Directions >> Search the entries for the string "leading" and give the number of lines that hold it, nothing more.

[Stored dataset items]
◇ ◇ ◇ ◇ ◇
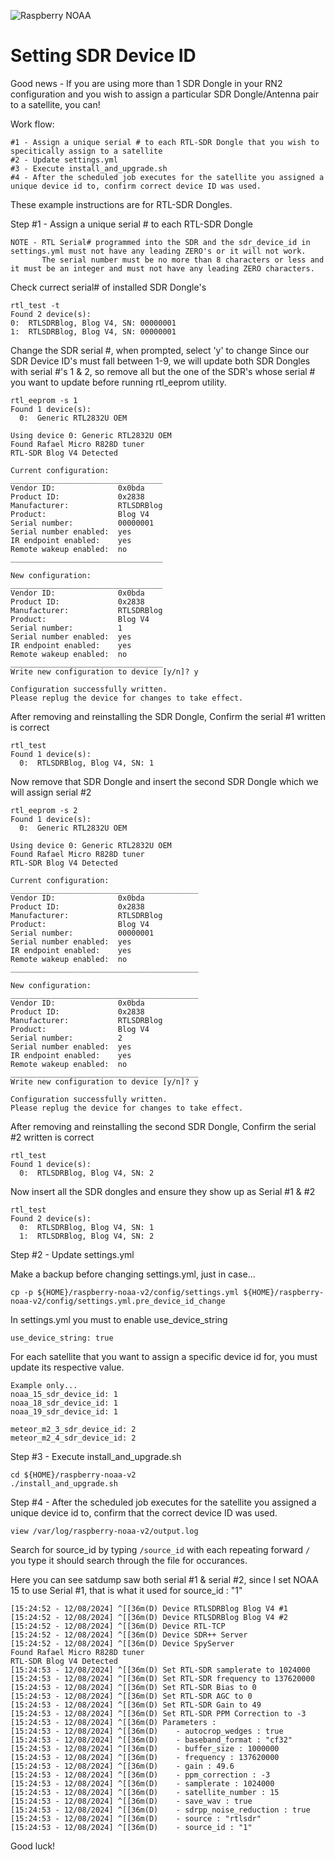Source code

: ![Raspberry NOAA](../assets/header_1600_v2.png)

# Setting SDR Device ID

Good news - If you are using more than 1 SDR Dongle in your RN2 configuration and you wish to assign a particular SDR Dongle/Antenna pair to a satellite, you can!

  Work flow:

    #1 - Assign a unique serial # to each RTL-SDR Dongle that you wish to specitically assign to a satellite  
    #2 - Update settings.yml 
    #3 - Execute install_and_upgrade.sh
    #4 - After the scheduled job executes for the satellite you assigned a unique device id to, confirm correct device ID was used.

  These example instructions are for RTL-SDR Dongles. 

  Step #1 - Assign a unique serial # to each RTL-SDR Dongle

    NOTE - RTL Serial# programmed into the SDR and the sdr_device_id in settings.yml must not have any leading ZERO's or it will not work.  
           The serial number must be no more than 8 characters or less and it must be an integer and must not have any leading ZERO characters.


Check currect serial# of installed SDR Dongle's

	rtl_test -t
	Found 2 device(s):
  	0:  RTLSDRBlog, Blog V4, SN: 00000001
  	1:  RTLSDRBlog, Blog V4, SN: 00000001

Change the SDR serial #, when prompted, select 'y' to change
Since our SDR Device ID's must fall between 1-9, we will update both SDR Dongles with serial #'s 1 & 2,
so remove all but the one of the SDR's whose serial # you want to update before running rtl_eeprom utility.

	rtl_eeprom -s 1
	Found 1 device(s):
	  0:  Generic RTL2832U OEM

	Using device 0: Generic RTL2832U OEM
	Found Rafael Micro R828D tuner
	RTL-SDR Blog V4 Detected

	Current configuration:
	__________________________________
	Vendor ID:              0x0bda
	Product ID:             0x2838
	Manufacturer:           RTLSDRBlog
	Product:                Blog V4
	Serial number:          00000001
	Serial number enabled:  yes
	IR endpoint enabled:    yes
	Remote wakeup enabled:  no
 	__________________________________

	New configuration:
	__________________________________
	Vendor ID:              0x0bda
	Product ID:             0x2838
	Manufacturer:           RTLSDRBlog
	Product:                Blog V4
	Serial number:          1
	Serial number enabled:  yes
	IR endpoint enabled:    yes
	Remote wakeup enabled:  no
	__________________________________
	Write new configuration to device [y/n]? y

	Configuration successfully written.
	Please replug the device for changes to take effect.
	

After removing and reinstalling the SDR Dongle, Confirm the serial #1 written is correct

	rtl_test
	Found 1 device(s):
	  0:  RTLSDRBlog, Blog V4, SN: 1

Now remove that SDR Dongle and insert the second SDR Dongle which we will assign serial #2 

	rtl_eeprom -s 2
	Found 1 device(s):
	  0:  Generic RTL2832U OEM

	Using device 0: Generic RTL2832U OEM
	Found Rafael Micro R828D tuner
	RTL-SDR Blog V4 Detected

	Current configuration:
	__________________________________________
	Vendor ID:              0x0bda
	Product ID:             0x2838
	Manufacturer:           RTLSDRBlog
	Product:                Blog V4
	Serial number:          00000001
	Serial number enabled:  yes
	IR endpoint enabled:    yes
	Remote wakeup enabled:  no
	__________________________________________

	New configuration:
	__________________________________________
	Vendor ID:              0x0bda
	Product ID:             0x2838
	Manufacturer:           RTLSDRBlog
	Product:                Blog V4
	Serial number:          2
	Serial number enabled:  yes
	IR endpoint enabled:    yes
	Remote wakeup enabled:  no
	__________________________________________
	Write new configuration to device [y/n]? y

	Configuration successfully written.
	Please replug the device for changes to take effect.


After removing and reinstalling the second SDR Dongle, Confirm the serial #2 written is correct

	rtl_test
	Found 1 device(s):
	  0:  RTLSDRBlog, Blog V4, SN: 2


Now insert all the SDR dongles and ensure they show up as Serial #1 & #2

	rtl_test
	Found 2 device(s):
	  0:  RTLSDRBlog, Blog V4, SN: 1
	  1:  RTLSDRBlog, Blog V4, SN: 2


  Step #2 - Update settings.yml 

Make a backup before changing settings.yml, just in case...

	cp -p ${HOME}/raspberry-noaa-v2/config/settings.yml ${HOME}/raspberry-noaa-v2/config/settings.yml.pre_device_id_change

In settings.yml you must to enable use_device_string

	use_device_string: true

For each satellite that you want to assign a specific device id for, you must update its respective value. 

	Example only...
 	noaa_15_sdr_device_id: 1
	noaa_18_sdr_device_id: 1
	noaa_19_sdr_device_id: 1

	meteor_m2_3_sdr_device_id: 2
	meteor_m2_4_sdr_device_id: 2
 

  Step #3 - Execute install_and_upgrade.sh

	cd ${HOME}/raspberry-noaa-v2
	./install_and_upgrade.sh

  Step #4 - After the scheduled job executes for the satellite you assigned a unique device id to, confirm that the correct device ID was used.

       
	view /var/log/raspberry-noaa-v2/output.log

Search for source_id by typing `/source_id`   with each repeating forward `/` you type it should search through the file for occurances.

Here you can see satdump saw both serial #1 & serial #2, since I set NOAA 15 to use Serial #1, that is what it used for source_id : "1"

	[15:24:52 - 12/08/2024] ^[[36m(D) Device RTLSDRBlog Blog V4 #1
	[15:24:52 - 12/08/2024] ^[[36m(D) Device RTLSDRBlog Blog V4 #2
	[15:24:52 - 12/08/2024] ^[[36m(D) Device RTL-TCP
	[15:24:52 - 12/08/2024] ^[[36m(D) Device SDR++ Server
	[15:24:52 - 12/08/2024] ^[[36m(D) Device SpyServer
	Found Rafael Micro R828D tuner
	RTL-SDR Blog V4 Detected
	[15:24:53 - 12/08/2024] ^[[36m(D) Set RTL-SDR samplerate to 1024000
	[15:24:53 - 12/08/2024] ^[[36m(D) Set RTL-SDR frequency to 137620000
	[15:24:53 - 12/08/2024] ^[[36m(D) Set RTL-SDR Bias to 0
	[15:24:53 - 12/08/2024] ^[[36m(D) Set RTL-SDR AGC to 0
	[15:24:53 - 12/08/2024] ^[[36m(D) Set RTL-SDR Gain to 49
	[15:24:53 - 12/08/2024] ^[[36m(D) Set RTL-SDR PPM Correction to -3
	[15:24:53 - 12/08/2024] ^[[36m(D) Parameters :
	[15:24:53 - 12/08/2024] ^[[36m(D)    - autocrop_wedges : true
	[15:24:53 - 12/08/2024] ^[[36m(D)    - baseband_format : "cf32"
	[15:24:53 - 12/08/2024] ^[[36m(D)    - buffer_size : 1000000
	[15:24:53 - 12/08/2024] ^[[36m(D)    - frequency : 137620000
	[15:24:53 - 12/08/2024] ^[[36m(D)    - gain : 49.6
	[15:24:53 - 12/08/2024] ^[[36m(D)    - ppm_correction : -3
	[15:24:53 - 12/08/2024] ^[[36m(D)    - samplerate : 1024000
	[15:24:53 - 12/08/2024] ^[[36m(D)    - satellite_number : 15
	[15:24:53 - 12/08/2024] ^[[36m(D)    - save_wav : true
	[15:24:53 - 12/08/2024] ^[[36m(D)    - sdrpp_noise_reduction : true
	[15:24:53 - 12/08/2024] ^[[36m(D)    - source : "rtlsdr"
	[15:24:53 - 12/08/2024] ^[[36m(D)    - source_id : "1"
      
Good luck!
◇ ◇ ◇ ◇ ◇
Result for this task >> 2